EXERCISE: Everything from the first line of the material to the line containing "Reviewing the implementation", inclusive, must be given again exactly; no pictures, and nothing past that line.

STUDY MATERIAL:
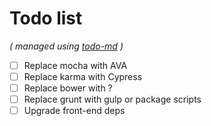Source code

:# Todo list

_\( managed using [todo-md](https://github.com/Hypercubed/todo-md) \)_

- [ ] Replace mocha with AVA
- [ ] Replace karma with Cypress
- [ ] Replace bower with ?
- [ ] Replace grunt with gulp or package scripts
- [ ] Upgrade front-end deps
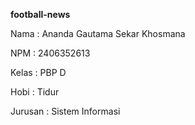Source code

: **football-news**

Nama : Ananda Gautama Sekar Khosmana

NPM : 2406352613

Kelas : PBP D

Hobi : Tidur

Jurusan : Sistem Informasi
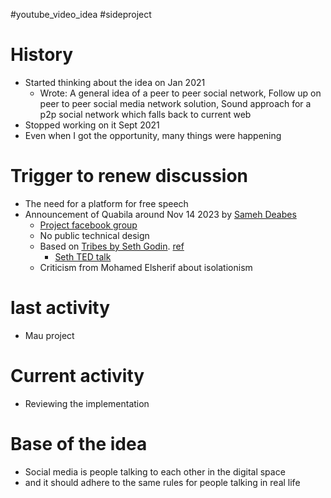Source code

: #youtube_video_idea #sideproject

# History
+ Started thinking about the idea on Jan 2021
  + Wrote: A general idea of a peer to peer social network, Follow up on peer to peer social media network solution, Sound approach for a p2p social network which falls back to current web
+ Stopped working on it Sept 2021
+ Even when I got the opportunity, many things were happening

# Trigger to renew discussion
+ The need for a platform for free speech
+ Announcement of Quabila around Nov 14 2023 by [Sameh Deabes](https://www.facebook.com/sameh.serag.deabes)
  + [Project facebook group](https://www.facebook.com/groups/qabilahdotcom)
  + No public technical design
  + Based on [Tribes by Seth Godin](https://www.amazon.de/-/en/Seth-Godin/dp/1591842336). [ref](https://www.facebook.com/groups/qabilahdotcom/posts/1152875932354938)
    + [Seth TED talk](https://www.youtube.com/watch?v=589tH-wtCak)
  + Criticism from Mohamed Elsherif about isolationism 

# last activity
+ Mau project

# Current activity
+ Reviewing the implementation

# Base of the idea
+ Social media is people talking to each other in the digital space
+ and it should adhere to the same rules for people talking in real life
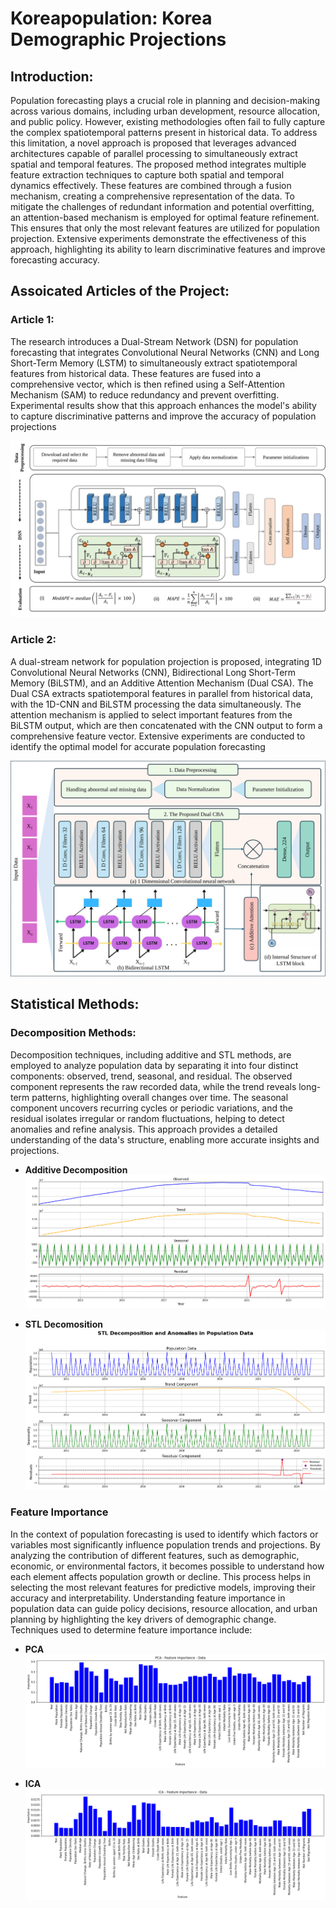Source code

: # Koreapopulation: Korea Demographic Projections

## Introduction:

Population forecasting plays a crucial role in planning and decision-making across various domains, including urban development, resource allocation, and public policy. However, existing methodologies often fail to fully capture the complex spatiotemporal patterns present in historical data. To address this limitation, a novel approach is proposed that leverages advanced architectures capable of parallel processing to simultaneously extract spatial and temporal features. The proposed method integrates multiple feature extraction techniques to capture both spatial and temporal dynamics effectively. These features are combined through a fusion mechanism, creating a comprehensive representation of the data. To mitigate the challenges of redundant information and potential overfitting, an attention-based mechanism is employed for optimal feature refinement. This ensures that only the most relevant features are utilized for population projection. Extensive experiments demonstrate the effectiveness of this approach, highlighting its ability to learn discriminative features and improve forecasting accuracy.

## Assoicated Articles of the Project:
### Article 1:
The research introduces a Dual-Stream Network (DSN) for population forecasting that integrates Convolutional Neural Networks (CNN) and Long Short-Term Memory (LSTM) to simultaneously extract spatiotemporal features from historical data. These features are fused into a comprehensive vector, which is then refined using a Self-Attention Mechanism (SAM) to reduce redundancy and prevent overfitting. Experimental results show that this approach enhances the model's ability to capture discriminative patterns and improve the accuracy of population projections

![](Materials/Framework1.svg)


### Article 2:
A dual-stream network for population projection is proposed, integrating 1D Convolutional Neural Networks (CNN), Bidirectional Long Short-Term Memory (BiLSTM), and an Additive Attention Mechanism (Dual CSA). The Dual CSA extracts spatiotemporal features in parallel from historical data, with the 1D-CNN and BiLSTM processing the data simultaneously. The attention mechanism is applied to select important features from the BiLSTM output, which are then concatenated with the CNN output to form a comprehensive feature vector. Extensive experiments are conducted to identify the optimal model for accurate population forecasting

![](Materials/Framework.svg)

## Statistical Methods:

### Decomposition Methods:
Decomposition techniques, including additive and STL methods, are employed to analyze population data by separating it into four distinct components: observed, trend, seasonal, and residual. The observed component represents the raw recorded data, while the trend reveals long-term patterns, highlighting overall changes over time. The seasonal component uncovers recurring cycles or periodic variations, and the residual isolates irregular or random fluctuations, helping to detect anomalies and refine analysis. This approach provides a detailed understanding of the data's structure, enabling more accurate insights and projections.

- **Additive Decomposition**
![](Materials/KoreMonthly_additive.PNG)

- **STL Decomosition**
![](STL_Decomposition/STL_Decomposition.png)


### Feature Importance
In the context of population forecasting is used to identify which factors or variables most significantly influence population trends and projections. By analyzing the contribution of different features, such as demographic, economic, or environmental factors, it becomes possible to understand how each element affects population growth or decline. This process helps in selecting the most relevant features for predictive models, improving their accuracy and interpretability. Understanding feature importance in population data can guide policy decisions, resource allocation, and urban planning by highlighting the key drivers of demographic change. Techniques used to determine feature importance include:

- **PCA**
![](PCA/PCA.png)

- **ICA**
![](ICA/ICA.png)



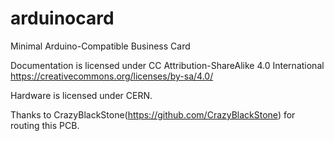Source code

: # arduinocard
Minimal Arduino-Compatible Business Card

Documentation is licensed under CC Attribution-ShareAlike 4.0 International
https://creativecommons.org/licenses/by-sa/4.0/

Hardware is licensed under CERN.

Thanks to CrazyBlackStone(https://github.com/CrazyBlackStone) for routing this PCB.
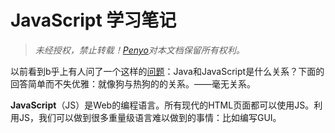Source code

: # JavaScript 学习笔记

> *未经授权，禁止转载！[Penyo](https://github.com/penyoofficial)对本文档保留所有权利。*

以前看到b乎上有人问了一个这样的[问题](https://www.zhihu.com/question/19913979)：Java和JavaScript是什么关系？下面的回答简单而不失优雅：就像狗与热狗的的关系。——毫无关系。

**JavaScript**（JS）是Web的编程语言。所有现代的HTML页面都可以使用JS。利用JS，我们可以做到很多重量级语言难以做到的事情：比如编写GUI。
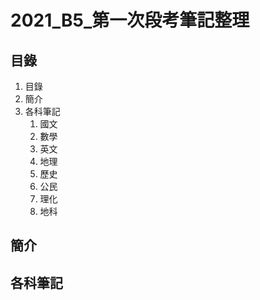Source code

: # 2021_B5_第一次段考筆記整理
## 目錄
1. 目錄
2. 簡介
3. 各科筆記
   1. 國文
   2. 數學
   3. 英文
   4. 地理
   5. 歷史
   6. 公民
   7. 理化
   8. 地科
## 簡介
<p>
</p>

## 各科筆記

EXERCISE RESULT:
Source code

:# Todo list

_\( managed using [todo-md](https://github.com/Hypercubed/todo-md) \)_

- [ ] Replace mocha with AVA
- [ ] Replace karma with Cypress
- [ ] Replace bower with ?
- [ ] Replace grunt with gulp or package scripts
- [ ] Upgrade front-end deps
Source code

: **football-news**

Nama : Ananda Gautama Sekar Khosmana

NPM : 2406352613

Kelas : PBP D

Hobi : Tidur

Jurusan : Sistem Informasi
Source code

: #youtube_video_idea #sideproject

# History
+ Started thinking about the idea on Jan 2021
  + Wrote: A general idea of a peer to peer social network, Follow up on peer to peer social media network solution, Sound approach for a p2p social network which falls back to current web
+ Stopped working on it Sept 2021
+ Even when I got the opportunity, many things were happening

# Trigger to renew discussion
+ The need for a platform for free speech
+ Announcement of Quabila around Nov 14 2023 by [Sameh Deabes](https://www.facebook.com/sameh.serag.deabes)
  + [Project facebook group](https://www.facebook.com/groups/qabilahdotcom)
  + No public technical design
  + Based on [Tribes by Seth Godin](https://www.amazon.de/-/en/Seth-Godin/dp/1591842336). [ref](https://www.facebook.com/groups/qabilahdotcom/posts/1152875932354938)
    + [Seth TED talk](https://www.youtube.com/watch?v=589tH-wtCak)
  + Criticism from Mohamed Elsherif about isolationism 

# last activity
+ Mau project

# Current activity
+ Reviewing the implementation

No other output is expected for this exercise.